[DATA TO USE Boundary: Start]
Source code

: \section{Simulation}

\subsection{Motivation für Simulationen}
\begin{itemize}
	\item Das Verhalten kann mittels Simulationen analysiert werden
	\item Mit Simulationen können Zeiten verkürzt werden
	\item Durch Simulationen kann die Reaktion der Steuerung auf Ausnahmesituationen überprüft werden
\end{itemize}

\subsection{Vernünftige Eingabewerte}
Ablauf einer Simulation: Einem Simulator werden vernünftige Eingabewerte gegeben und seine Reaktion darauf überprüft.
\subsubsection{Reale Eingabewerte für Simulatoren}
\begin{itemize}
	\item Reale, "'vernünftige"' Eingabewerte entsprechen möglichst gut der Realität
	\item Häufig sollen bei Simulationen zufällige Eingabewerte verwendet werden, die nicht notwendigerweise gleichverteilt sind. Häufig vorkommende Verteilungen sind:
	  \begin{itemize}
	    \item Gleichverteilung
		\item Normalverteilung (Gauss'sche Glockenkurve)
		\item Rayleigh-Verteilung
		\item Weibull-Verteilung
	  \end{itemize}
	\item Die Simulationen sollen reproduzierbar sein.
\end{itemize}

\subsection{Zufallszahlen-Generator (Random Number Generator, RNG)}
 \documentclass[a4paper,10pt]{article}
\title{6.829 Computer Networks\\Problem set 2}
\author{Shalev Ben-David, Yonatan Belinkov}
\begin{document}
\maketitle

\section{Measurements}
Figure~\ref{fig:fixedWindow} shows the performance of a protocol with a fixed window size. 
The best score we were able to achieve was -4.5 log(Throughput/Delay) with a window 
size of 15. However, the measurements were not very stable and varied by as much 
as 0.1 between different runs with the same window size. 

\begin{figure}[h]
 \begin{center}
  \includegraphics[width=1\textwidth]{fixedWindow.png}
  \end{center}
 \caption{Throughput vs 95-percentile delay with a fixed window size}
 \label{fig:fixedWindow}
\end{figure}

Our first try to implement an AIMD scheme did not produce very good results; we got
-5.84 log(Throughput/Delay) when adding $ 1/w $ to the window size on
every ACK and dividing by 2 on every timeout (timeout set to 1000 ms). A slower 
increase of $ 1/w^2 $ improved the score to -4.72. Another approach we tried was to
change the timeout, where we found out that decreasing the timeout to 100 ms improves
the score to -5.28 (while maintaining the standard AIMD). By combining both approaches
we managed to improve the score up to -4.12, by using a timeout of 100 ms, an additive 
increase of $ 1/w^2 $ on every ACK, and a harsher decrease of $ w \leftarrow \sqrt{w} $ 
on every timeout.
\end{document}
[DATA TO USE Boundary: End]
▶ EXERCISE DIRECTIONS:
All lines of the entries containing the string "AIMD" must be shown in full.

▶ TASK ANSWER:
Our first try to implement an AIMD scheme did not produce very good results; we got
the score to -5.28 (while maintaining the standard AIMD). By combining both approaches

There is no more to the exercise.